Yeah, I have a book about NWA and Tupac-
(laughs)
... and I interviewed, like, Ice Cube, Dr. Dre, Snoop Dogg, all those people. Yeah. But I was the LA Weekly music editor.
Ah.
And I started looking into this story about why people were always dying at raves. So, like, I don't know if you remember a few years back, every time there was a rave, they were like, "One person died, two people died or more."
Yeah, yeah.
And they always said it was from ecstasy. But I knew that ecstasy was really not that dangerous of a drug. You know, MDMA, pure MDMA, very few people die from that. So I was like, "What is going on here?" And I looked into it, and it turned out it was all adulterated. It wasn't real ecstasy. It wasn't real molly.

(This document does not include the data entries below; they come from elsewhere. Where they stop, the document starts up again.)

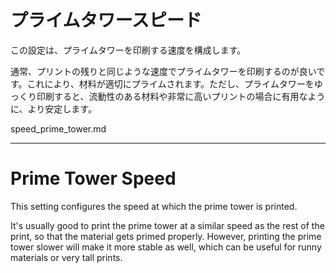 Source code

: プライムタワースピード
====
この設定は、プライムタワーを印刷する速度を構成します。

通常、プリントの残りと同じような速度でプライムタワーを印刷するのが良いです。これにより、材料が適切にプライムされます。ただし、プライムタワーをゆっくり印刷すると、流動性のある材料や非常に高いプリントの場合に有用なように、より安定します。

speed_prime_tower.md

-----


Prime Tower Speed
====
This setting configures the speed at which the prime tower is printed.

It's usually good to print the prime tower at a similar speed as the rest of the print, so that the material gets primed properly. However, printing the prime tower slower will make it more stable as well, which can be useful for runny materials or very tall prints. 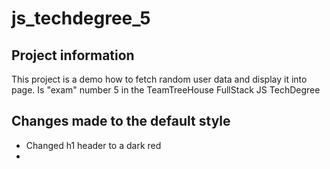 # js_techdegree_5

## Project information
This project is a demo how to fetch random user data and display it into page. Is "exam" number 5 in the TeamTreeHouse FullStack JS TechDegree 


## Changes made to the default style
- Changed h1 header to a dark red
-  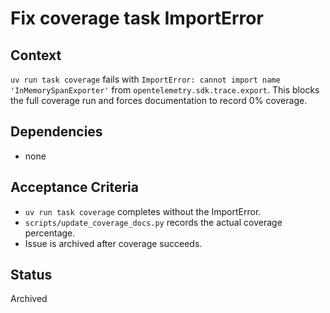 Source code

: # Fix coverage task ImportError

## Context
`uv run task coverage` fails with `ImportError: cannot import name
'InMemorySpanExporter'` from `opentelemetry.sdk.trace.export`. This blocks the
full coverage run and forces documentation to record 0% coverage.

## Dependencies
- none

## Acceptance Criteria
- `uv run task coverage` completes without the ImportError.
- `scripts/update_coverage_docs.py` records the actual coverage percentage.
- Issue is archived after coverage succeeds.

## Status
Archived
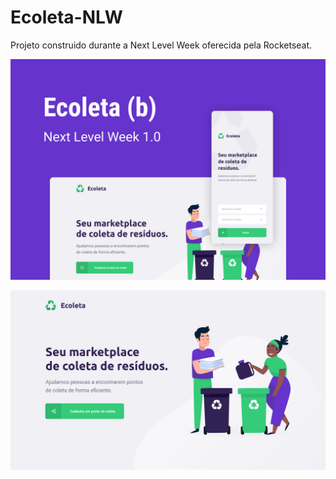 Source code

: # Ecoleta-NLW
Projeto construido durante a Next Level Week oferecida pela Rocketseat.

![Projeto Ecoleta](https://github.com/lefsampaio/Ecoleta-NLW/blob/master/web/src/assets/Capa.png)

![Home Page](https://github.com/lefsampaio/Ecoleta-NLW/blob/master/web/src/assets/Home.png)
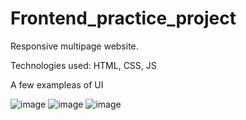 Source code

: # Frontend_practice_project

Responsive multipage website. 

Technologies used: HTML, CSS, JS

A few exampleas of UI

![image](https://user-images.githubusercontent.com/108786717/215320505-11735df2-da97-4eee-862c-8df79448cb30.png)
![image](https://user-images.githubusercontent.com/108786717/215320548-4a8c8fcb-b801-4be5-8090-9e93421cec93.png)
![image](https://user-images.githubusercontent.com/108786717/215320570-e7f92359-cdd3-4be2-b40a-1f16cfdcc479.png)
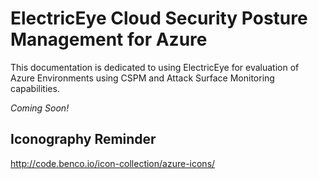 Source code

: # ElectricEye Cloud Security Posture Management for Azure

This documentation is dedicated to using ElectricEye for evaluation of Azure Environments using CSPM and Attack Surface Monitoring capabilities.

*Coming Soon!*

## Iconography Reminder

http://code.benco.io/icon-collection/azure-icons/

It was adulterated with all these new drugs. And I kind of went down the rabbit hole, and I found out that all these new drugs were made in China, they were all synthetic, and there were, like, hundreds of them. And then it turns out that the most, you know, the worst of them was fentanyl. And that's how I got onto the topic.
And fentanyl, m- most people think of fentanyl, they think of it as being a new thing. But it's not really a new thing, right? It was, wasn't it, it was invented in the '50s or something?

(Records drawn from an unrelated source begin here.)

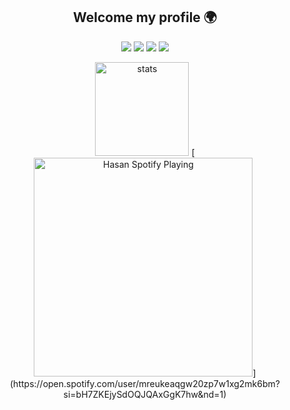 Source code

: <h2 align="center">Welcome my profile 🌍</h2>
<p align="center">
  <a href="https://discord.com/users/460121944881233920" target"blank_"><img src="https://img.shields.io/badge/discord%20-7289DA.svg?&style=for-the-badge&logo=discord&logoColor=white"></a>
  <a href="https://open.spotify.com/user/mreukeaqgw20zp7w1xg2mk6bm?si=FUnjatqhT_mXDwXAi-qdPw" target"blank_"><img src="https://img.shields.io/badge/Spotify%20-1ed760.svg?&style=for-the-badge&logo=spotify&logoColor=white"></a>
</a>
  <a href="https://instagram.com/consthasan" target"blank_"><img src="https://img.shields.io/badge/INSTAGRAM%20-DC3175.svg?&style=for-the-badge&logo=instagram&logoColor=white"></a>
  <a href="https://github.com/AlyenJS" target"blank_"><img src="https://img.shields.io/badge/GitHub%20-191717.svg?&style=for-the-badge&logo=github&logoColor=white"></a>
</p>

<p align="center">
  <img src="(https://img.shields.io/website?label=codeSTACKr.com&style=for-the-badge&url=https%3A%2F%2Falyenjs.com](https://alyenjs.com)"
  <img src="https://github-readme-stats.vercel.app/api?username=AlyenJS&count_private=true&show_icons=true&theme=dark&hide_border=true" width="%100" height="150px" alt="stats" />
[<img src="https://now-playing-codestackr.vercel.app/api/spotify-playing" alt="Hasan Spotify Playing" width="350" />](https://open.spotify.com/user/mreukeaqgw20zp7w1xg2mk6bm?si=bH7ZKEjySdOQJQAxGgK7hw&nd=1)


</p>
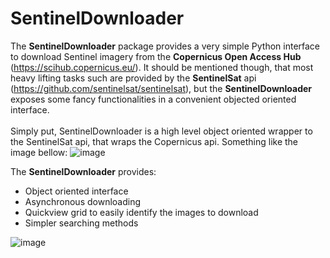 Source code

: # SentinelDownloader
The <b>SentinelDownloader</b> package provides a very simple Python interface to download Sentinel imagery from the <b>Copernicus Open Access Hub</b> (https://scihub.copernicus.eu/). It should be mentioned though, that most heavy lifting tasks such are provided by the <b>SentinelSat</b> api (https://github.com/sentinelsat/sentinelsat), but the <b>SentinelDownloader</b> exposes some fancy functionalities in a convenient objected oriented interface. <br>
<br>
Simply put, SentinelDownloader is a high level object oriented wrapper to the SentinelSat api, that wraps the Copernicus api. Something like the image bellow: 
![image](https://user-images.githubusercontent.com/19617404/132748919-e8d1f0dd-083e-4a39-86f8-eeadfb84a4e9.png)

The <b>SentinelDownloader</b> provides:
* Object oriented interface
* Asynchronous downloading
* Quickview grid to easily identify the images to download
* Simpler searching methods

![image](https://user-images.githubusercontent.com/19617404/132750257-6c5e906f-80b2-492e-b6c6-d2be6d48d5df.png)


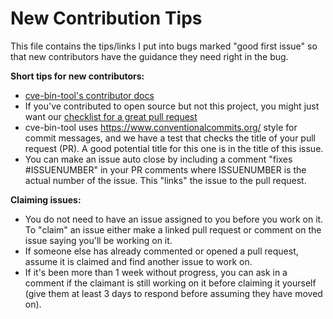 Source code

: # New Contribution Tips

This file contains the tips/links I put into bugs marked "good first issue" so
that new contributors have the guidance they need right in the bug.

**Short tips for new contributors:**

* [cve-bin-tool's contributor docs](https://github.com/intel/cve-bin-tool/blob/main/CONTRIBUTING.md)
* If you've contributed to open source but not this project, you might just want our [checklist for a great pull request](https://github.com/intel/cve-bin-tool/blob/main/CONTRIBUTING.md#checklist-for-a-great-pull-request)
* cve-bin-tool uses <https://www.conventionalcommits.org/> style for commit messages, and we have a test that checks the title of your pull request (PR).  A good potential title for this one is in the title of this issue.
* You can make an issue auto close by including a comment "fixes #ISSUENUMBER" in your PR comments where ISSUENUMBER is the actual number of the issue.  This "links" the issue to the pull request.

**Claiming issues:**

* You do not need to have an issue assigned to you before you work on it.  To "claim" an issue either make a linked pull request or comment on the issue saying you'll be working on it.  
* If someone else has already commented or opened a pull request, assume it is claimed and find another issue to work on.  
* If it's been more than 1 week without progress, you can ask in a comment if the claimant is still working on it before claiming it yourself (give them at least 3 days to respond before assuming they have moved on).
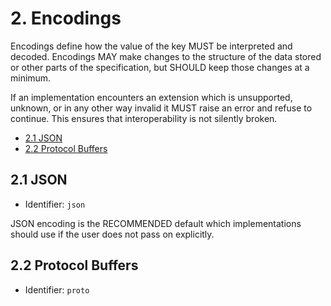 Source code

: # 2. Encodings

Encodings define how the value of the key MUST be interpreted and
decoded. Encodings MAY make changes to the structure of the data stored
or other parts of the specification, but SHOULD keep those changes at a
minimum.

If an implementation encounters an extension which is unsupported,
unknown, or in any other way invalid it MUST raise an error and refuse
to continue. This ensures that interoperability is not silently broken.

* [2.1 JSON](#21-json)
* [2.2 Protocol Buffers](#22-protocol-buffers)

## 2.1 JSON

* Identifier: `json`

JSON encoding is the RECOMMENDED default which implementations should
use if the user does not pass on explicitly.

## 2.2 Protocol Buffers

* Identifier: `proto`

Yeah. Yeah, it was invented by a Belgian chemist. Um, he was trying to find something that worked better than morphine in hospitals.
But doesn't morphine work really good?
Well, it does.
(laughs)
But for things like, um... Yeah, traditionally people have gotten a lot of mileage outta morphine. But, um, for things like open heart surgery-
Oh.
... he wanted something that came on really fast and it lasted a long time.
Mm-hmm.
And so he manipulated the chemical structure of morphine, came up with fentanyl. It was a blockbuster drug, you know, and still is used in hospitals all the time. Um, it's used, you know, there's the fentanyl patch for people with cancer, chronic pain. And then when you get a, like, a colonoscopy, they give you fentanyl before that. And then, uh, women who have epidurals during childbirth, that, I believe, is usually fentanyl. So it's still an important hospital drug.
And so how did it come to be that this drug from the 1950s sort of reemerges? And it reemerged during the rave scene, is that what it was?
It was actually before that. It first started killing people a little bit at the beginning of the '80s, and, uh, nobody knew what it was.